*** The records Section Begins ***
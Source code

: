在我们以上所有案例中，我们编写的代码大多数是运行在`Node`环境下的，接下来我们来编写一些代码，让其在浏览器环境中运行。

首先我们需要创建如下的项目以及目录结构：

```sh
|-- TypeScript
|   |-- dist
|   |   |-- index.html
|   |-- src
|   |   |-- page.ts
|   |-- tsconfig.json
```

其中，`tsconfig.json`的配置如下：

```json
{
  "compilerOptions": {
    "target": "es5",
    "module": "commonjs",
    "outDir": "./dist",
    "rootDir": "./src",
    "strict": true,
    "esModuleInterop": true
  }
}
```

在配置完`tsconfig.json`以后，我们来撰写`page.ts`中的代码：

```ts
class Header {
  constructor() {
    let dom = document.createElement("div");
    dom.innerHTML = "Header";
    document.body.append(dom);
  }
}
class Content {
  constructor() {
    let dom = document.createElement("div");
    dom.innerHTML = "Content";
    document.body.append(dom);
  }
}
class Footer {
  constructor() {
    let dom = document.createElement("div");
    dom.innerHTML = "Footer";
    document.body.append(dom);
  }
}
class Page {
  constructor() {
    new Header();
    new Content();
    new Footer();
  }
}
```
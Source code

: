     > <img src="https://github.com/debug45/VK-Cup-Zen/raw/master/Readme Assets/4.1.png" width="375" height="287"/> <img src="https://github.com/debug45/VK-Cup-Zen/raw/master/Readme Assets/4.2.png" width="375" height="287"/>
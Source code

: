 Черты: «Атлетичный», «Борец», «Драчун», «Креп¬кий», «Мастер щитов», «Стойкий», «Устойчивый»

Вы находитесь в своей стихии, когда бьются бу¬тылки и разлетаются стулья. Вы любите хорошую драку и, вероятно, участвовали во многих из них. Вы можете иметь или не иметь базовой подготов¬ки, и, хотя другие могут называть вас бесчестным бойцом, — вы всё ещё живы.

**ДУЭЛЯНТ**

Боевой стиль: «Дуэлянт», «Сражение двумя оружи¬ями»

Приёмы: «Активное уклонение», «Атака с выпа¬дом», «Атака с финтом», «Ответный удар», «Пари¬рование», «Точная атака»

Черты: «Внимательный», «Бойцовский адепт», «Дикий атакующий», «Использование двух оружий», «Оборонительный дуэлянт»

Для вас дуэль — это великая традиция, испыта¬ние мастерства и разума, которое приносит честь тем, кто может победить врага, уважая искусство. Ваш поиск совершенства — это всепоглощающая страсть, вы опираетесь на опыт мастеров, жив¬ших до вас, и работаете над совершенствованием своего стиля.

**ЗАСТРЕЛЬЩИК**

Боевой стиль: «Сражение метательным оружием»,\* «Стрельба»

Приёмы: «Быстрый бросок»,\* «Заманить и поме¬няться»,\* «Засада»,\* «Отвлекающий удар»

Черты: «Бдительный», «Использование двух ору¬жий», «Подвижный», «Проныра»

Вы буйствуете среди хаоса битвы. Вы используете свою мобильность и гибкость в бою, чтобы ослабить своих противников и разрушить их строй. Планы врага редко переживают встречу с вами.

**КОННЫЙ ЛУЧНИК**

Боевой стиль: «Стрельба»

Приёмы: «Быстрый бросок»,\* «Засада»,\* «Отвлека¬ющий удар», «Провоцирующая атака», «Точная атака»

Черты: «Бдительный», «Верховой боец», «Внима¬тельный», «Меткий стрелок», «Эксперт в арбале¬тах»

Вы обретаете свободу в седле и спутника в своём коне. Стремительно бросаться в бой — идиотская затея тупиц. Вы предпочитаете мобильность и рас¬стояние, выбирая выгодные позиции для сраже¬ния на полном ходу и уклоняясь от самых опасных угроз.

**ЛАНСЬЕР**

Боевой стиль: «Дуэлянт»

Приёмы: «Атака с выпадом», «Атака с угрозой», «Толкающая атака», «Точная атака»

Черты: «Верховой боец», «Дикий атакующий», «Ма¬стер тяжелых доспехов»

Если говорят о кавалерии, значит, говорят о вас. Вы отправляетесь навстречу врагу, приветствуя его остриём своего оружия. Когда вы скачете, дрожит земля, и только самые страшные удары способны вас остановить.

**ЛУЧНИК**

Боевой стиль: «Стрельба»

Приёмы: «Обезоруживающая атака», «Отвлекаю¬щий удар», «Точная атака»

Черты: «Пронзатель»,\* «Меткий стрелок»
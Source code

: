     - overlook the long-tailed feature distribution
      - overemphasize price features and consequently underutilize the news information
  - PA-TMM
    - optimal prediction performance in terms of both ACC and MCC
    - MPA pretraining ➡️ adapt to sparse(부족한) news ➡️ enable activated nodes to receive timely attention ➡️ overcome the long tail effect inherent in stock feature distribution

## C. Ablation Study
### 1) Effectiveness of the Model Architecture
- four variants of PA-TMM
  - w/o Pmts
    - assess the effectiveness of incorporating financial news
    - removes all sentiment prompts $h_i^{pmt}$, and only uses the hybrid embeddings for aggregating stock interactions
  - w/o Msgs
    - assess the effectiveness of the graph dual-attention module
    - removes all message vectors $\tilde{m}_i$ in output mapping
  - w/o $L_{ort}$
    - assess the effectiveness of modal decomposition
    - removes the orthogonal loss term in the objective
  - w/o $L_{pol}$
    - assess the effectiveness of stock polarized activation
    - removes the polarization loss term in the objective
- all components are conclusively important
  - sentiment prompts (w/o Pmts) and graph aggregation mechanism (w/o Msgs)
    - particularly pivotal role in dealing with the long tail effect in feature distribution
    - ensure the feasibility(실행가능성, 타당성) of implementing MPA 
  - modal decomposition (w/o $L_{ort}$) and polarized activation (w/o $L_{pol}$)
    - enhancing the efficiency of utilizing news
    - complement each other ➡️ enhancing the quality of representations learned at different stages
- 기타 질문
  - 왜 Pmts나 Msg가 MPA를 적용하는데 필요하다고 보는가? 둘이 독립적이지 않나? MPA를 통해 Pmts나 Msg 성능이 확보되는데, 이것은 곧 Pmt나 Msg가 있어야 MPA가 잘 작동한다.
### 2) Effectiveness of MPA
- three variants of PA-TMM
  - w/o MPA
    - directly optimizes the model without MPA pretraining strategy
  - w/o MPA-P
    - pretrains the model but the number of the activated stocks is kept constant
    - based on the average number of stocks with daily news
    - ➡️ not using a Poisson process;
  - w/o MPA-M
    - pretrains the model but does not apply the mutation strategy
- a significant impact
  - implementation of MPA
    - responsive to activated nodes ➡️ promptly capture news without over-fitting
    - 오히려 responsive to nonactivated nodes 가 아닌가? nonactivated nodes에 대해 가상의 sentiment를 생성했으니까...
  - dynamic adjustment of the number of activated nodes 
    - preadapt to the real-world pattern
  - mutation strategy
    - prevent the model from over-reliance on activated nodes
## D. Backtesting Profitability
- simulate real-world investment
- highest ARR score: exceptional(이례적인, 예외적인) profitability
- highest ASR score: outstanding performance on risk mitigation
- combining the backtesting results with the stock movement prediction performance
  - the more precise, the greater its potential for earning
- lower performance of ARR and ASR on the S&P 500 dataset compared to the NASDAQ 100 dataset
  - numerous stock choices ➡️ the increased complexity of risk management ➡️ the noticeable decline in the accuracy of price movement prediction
*** The records Section Ends ***
• Problem to solve: Copy whichever lines of the records above contain the word "objective".

• Worked solution:
    - removes the orthogonal loss term in the objective
    - removes the polarization loss term in the objective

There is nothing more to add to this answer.